* _PROBLEM REQUIREMENTS_
The required result is each line of the entries below containing the string "Management".

* _EXTRACTED INFORMATION_
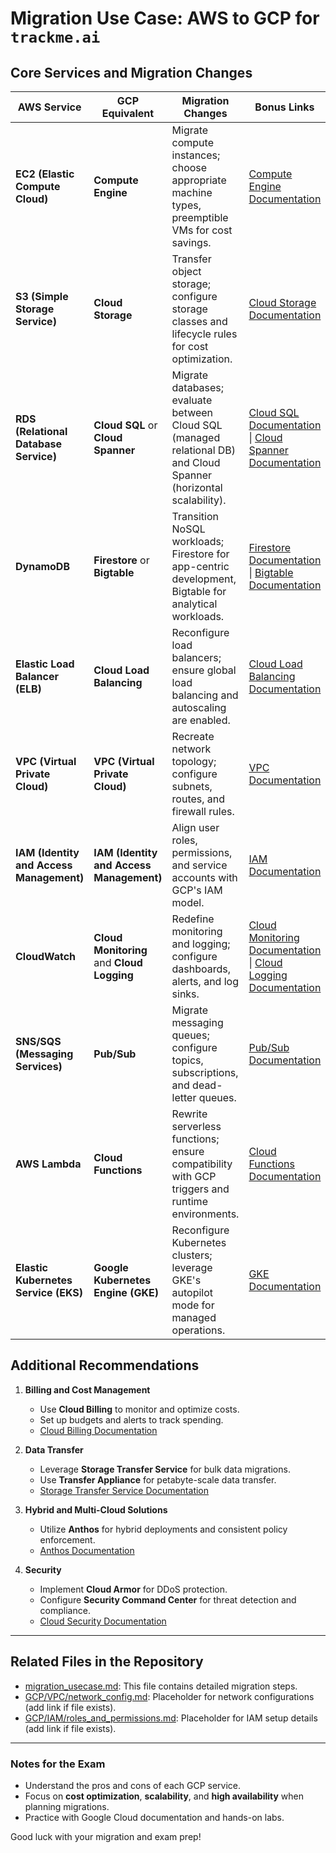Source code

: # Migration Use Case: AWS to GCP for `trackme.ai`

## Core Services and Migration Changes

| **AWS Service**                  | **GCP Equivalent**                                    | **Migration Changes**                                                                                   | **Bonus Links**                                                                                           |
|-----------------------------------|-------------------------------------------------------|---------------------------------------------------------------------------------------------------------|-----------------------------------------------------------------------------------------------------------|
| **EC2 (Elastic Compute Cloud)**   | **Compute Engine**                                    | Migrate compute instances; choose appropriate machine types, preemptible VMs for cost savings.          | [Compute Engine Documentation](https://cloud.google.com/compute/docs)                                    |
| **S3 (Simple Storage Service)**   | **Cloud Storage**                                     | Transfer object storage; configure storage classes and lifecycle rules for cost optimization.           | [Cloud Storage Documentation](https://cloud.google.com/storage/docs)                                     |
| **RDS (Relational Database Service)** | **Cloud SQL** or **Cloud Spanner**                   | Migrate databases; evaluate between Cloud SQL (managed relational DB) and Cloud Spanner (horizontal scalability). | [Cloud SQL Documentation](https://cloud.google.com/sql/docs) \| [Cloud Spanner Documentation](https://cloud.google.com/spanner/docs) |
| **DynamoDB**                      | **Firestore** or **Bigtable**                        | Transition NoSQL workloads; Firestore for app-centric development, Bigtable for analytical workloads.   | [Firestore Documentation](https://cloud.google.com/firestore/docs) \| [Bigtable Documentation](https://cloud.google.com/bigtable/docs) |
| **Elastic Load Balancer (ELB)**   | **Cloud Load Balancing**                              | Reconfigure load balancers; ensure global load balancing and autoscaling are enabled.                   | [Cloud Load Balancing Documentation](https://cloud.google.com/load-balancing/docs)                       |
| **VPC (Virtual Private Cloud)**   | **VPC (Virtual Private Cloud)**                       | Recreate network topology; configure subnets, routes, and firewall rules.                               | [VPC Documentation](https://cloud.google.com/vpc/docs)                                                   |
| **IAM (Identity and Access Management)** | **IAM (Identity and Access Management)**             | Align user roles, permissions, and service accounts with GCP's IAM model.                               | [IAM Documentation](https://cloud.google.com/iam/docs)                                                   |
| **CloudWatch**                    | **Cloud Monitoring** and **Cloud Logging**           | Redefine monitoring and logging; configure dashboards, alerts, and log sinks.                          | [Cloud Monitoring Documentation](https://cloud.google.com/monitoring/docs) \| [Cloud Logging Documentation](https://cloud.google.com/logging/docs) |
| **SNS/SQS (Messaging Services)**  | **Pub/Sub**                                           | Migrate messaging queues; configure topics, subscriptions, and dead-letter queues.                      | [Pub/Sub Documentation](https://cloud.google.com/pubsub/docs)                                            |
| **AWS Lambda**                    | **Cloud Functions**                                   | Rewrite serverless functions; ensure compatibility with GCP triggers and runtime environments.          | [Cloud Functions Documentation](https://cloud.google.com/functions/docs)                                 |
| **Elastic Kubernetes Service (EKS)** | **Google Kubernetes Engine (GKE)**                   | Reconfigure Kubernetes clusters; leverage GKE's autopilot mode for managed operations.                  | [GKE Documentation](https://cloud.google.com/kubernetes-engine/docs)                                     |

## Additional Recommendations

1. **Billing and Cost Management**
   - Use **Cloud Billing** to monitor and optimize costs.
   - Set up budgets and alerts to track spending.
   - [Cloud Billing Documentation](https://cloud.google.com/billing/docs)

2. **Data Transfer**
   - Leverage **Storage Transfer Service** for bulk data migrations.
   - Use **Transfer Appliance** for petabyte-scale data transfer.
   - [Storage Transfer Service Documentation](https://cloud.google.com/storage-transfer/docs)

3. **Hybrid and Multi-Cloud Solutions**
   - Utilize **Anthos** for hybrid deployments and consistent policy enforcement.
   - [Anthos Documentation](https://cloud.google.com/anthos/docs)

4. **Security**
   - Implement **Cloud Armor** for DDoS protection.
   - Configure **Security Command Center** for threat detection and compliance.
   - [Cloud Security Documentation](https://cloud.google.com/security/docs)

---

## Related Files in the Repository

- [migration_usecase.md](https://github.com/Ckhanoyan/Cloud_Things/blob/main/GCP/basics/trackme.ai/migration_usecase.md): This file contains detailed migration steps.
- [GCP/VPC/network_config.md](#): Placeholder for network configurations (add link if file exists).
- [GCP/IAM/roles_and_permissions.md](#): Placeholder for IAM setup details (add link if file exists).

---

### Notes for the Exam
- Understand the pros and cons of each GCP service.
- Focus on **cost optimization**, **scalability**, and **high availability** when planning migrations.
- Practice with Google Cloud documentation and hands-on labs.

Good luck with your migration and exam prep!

* _ANSWER FOR THE TASK_
| **IAM (Identity and Access Management)** | **IAM (Identity and Access Management)**             | Align user roles, permissions, and service accounts with GCP's IAM model.                               | [IAM Documentation](https://cloud.google.com/iam/docs)                                                   |
1. **Billing and Cost Management**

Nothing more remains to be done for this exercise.